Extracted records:
»»
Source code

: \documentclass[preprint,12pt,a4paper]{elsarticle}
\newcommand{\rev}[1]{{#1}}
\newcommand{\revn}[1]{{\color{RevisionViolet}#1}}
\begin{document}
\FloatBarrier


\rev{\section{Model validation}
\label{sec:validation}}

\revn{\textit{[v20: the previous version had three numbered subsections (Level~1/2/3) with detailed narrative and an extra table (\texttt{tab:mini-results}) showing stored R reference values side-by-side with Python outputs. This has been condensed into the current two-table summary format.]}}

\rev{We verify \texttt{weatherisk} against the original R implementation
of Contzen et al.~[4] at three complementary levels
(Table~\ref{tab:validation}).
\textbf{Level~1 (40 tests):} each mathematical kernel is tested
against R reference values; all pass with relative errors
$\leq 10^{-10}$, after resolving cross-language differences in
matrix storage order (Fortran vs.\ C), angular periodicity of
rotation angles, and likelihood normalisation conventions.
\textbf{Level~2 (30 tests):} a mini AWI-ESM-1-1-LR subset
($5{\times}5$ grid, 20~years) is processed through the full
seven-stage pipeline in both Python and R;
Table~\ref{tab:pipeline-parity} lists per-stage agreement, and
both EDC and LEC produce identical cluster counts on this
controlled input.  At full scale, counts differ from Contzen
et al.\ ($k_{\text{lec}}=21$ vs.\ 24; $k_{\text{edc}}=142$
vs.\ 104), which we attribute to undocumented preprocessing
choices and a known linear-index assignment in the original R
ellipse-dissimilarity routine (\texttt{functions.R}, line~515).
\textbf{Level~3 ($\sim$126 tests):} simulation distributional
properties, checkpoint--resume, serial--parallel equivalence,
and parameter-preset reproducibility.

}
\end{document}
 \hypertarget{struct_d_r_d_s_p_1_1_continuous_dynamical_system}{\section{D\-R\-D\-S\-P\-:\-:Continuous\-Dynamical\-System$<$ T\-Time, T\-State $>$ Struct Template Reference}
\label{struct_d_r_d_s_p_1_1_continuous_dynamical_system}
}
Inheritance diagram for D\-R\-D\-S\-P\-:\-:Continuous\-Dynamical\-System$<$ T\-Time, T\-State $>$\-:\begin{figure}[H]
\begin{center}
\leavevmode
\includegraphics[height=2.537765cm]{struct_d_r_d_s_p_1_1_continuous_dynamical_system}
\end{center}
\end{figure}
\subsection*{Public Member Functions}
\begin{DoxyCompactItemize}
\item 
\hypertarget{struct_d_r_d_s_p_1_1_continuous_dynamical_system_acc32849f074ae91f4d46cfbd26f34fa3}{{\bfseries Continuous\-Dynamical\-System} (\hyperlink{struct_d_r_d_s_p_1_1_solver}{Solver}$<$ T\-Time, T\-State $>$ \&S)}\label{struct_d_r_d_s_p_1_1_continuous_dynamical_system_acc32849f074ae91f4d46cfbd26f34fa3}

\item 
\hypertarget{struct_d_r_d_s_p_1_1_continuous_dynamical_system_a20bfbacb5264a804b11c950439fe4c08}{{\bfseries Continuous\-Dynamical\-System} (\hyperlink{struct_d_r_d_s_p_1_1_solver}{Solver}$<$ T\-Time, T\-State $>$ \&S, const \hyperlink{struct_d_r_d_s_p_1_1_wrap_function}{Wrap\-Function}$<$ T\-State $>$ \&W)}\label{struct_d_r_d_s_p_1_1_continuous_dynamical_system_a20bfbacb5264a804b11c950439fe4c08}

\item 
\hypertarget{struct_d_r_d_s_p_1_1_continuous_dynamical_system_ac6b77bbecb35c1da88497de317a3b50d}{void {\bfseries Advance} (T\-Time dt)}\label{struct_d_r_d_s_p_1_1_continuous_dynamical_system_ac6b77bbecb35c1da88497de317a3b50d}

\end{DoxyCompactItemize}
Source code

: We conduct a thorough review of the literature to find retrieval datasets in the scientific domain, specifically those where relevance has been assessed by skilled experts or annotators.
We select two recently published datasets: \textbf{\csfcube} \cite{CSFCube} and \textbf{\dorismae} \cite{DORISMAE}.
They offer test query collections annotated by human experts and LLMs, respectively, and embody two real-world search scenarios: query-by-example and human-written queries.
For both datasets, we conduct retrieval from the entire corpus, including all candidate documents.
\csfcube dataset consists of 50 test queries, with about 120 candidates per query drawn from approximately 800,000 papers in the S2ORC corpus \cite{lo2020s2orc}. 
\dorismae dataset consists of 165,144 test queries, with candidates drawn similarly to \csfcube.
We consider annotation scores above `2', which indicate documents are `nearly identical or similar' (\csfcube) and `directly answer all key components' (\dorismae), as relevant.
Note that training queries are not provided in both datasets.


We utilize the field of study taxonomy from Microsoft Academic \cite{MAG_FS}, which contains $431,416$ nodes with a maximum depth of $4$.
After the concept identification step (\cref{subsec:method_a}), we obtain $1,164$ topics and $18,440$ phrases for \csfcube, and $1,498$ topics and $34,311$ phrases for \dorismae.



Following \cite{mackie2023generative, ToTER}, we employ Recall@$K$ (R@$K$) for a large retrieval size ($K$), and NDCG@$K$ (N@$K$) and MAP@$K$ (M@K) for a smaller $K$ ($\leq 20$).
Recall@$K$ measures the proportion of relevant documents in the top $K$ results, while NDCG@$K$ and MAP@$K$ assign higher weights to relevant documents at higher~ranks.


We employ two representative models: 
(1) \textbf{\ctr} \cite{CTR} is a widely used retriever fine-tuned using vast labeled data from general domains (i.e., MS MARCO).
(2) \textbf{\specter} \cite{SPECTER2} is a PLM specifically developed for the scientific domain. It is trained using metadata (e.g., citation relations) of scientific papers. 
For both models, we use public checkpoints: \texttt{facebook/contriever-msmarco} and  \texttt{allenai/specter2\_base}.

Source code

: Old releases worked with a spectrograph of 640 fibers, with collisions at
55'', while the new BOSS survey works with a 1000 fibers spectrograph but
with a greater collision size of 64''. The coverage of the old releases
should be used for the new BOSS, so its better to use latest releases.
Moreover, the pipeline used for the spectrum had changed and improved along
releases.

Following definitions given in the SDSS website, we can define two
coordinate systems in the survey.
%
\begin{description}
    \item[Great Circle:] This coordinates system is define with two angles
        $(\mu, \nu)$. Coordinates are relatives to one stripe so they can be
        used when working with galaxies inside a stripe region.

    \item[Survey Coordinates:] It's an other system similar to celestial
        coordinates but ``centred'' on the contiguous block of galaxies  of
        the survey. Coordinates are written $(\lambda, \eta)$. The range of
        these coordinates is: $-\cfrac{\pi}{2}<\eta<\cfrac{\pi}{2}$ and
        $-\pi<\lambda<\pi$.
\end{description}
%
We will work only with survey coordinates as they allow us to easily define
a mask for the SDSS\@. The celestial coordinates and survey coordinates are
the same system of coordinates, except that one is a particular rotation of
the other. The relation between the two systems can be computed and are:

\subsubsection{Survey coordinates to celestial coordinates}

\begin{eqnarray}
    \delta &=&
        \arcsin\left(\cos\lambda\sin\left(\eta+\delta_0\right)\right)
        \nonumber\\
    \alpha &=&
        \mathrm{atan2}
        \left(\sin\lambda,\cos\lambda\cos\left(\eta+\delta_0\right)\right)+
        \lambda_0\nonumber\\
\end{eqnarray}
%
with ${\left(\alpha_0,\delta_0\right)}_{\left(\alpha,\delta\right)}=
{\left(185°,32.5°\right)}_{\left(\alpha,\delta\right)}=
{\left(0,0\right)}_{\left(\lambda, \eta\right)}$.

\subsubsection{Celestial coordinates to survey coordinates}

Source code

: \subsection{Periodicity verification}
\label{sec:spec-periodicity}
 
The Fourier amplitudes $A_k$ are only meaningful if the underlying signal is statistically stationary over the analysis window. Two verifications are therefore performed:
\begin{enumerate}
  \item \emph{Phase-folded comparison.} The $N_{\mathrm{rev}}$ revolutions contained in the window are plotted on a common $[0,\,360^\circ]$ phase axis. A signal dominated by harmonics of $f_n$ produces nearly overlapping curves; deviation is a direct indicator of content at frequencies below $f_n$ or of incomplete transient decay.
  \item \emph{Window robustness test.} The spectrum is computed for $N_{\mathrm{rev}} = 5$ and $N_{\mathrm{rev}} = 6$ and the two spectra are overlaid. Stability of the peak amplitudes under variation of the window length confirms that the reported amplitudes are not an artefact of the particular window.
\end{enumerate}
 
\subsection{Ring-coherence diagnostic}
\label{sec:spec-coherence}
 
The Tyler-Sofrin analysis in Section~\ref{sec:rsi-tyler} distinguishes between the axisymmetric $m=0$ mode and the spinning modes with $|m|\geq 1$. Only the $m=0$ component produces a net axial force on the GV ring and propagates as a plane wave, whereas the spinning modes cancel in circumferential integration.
««
▶ [WHAT THIS TASK INVOLVES] Show all of the lines above in which "scientific" is present.

▶ [SOLUTION TO THIS EXERCISE]
: We conduct a thorough review of the literature to find retrieval datasets in the scientific domain, specifically those where relevance has been assessed by skilled experts or annotators.
(2) \textbf{\specter} \cite{SPECTER2} is a PLM specifically developed for the scientific domain. It is trained using metadata (e.g., citation relations) of scientific papers. 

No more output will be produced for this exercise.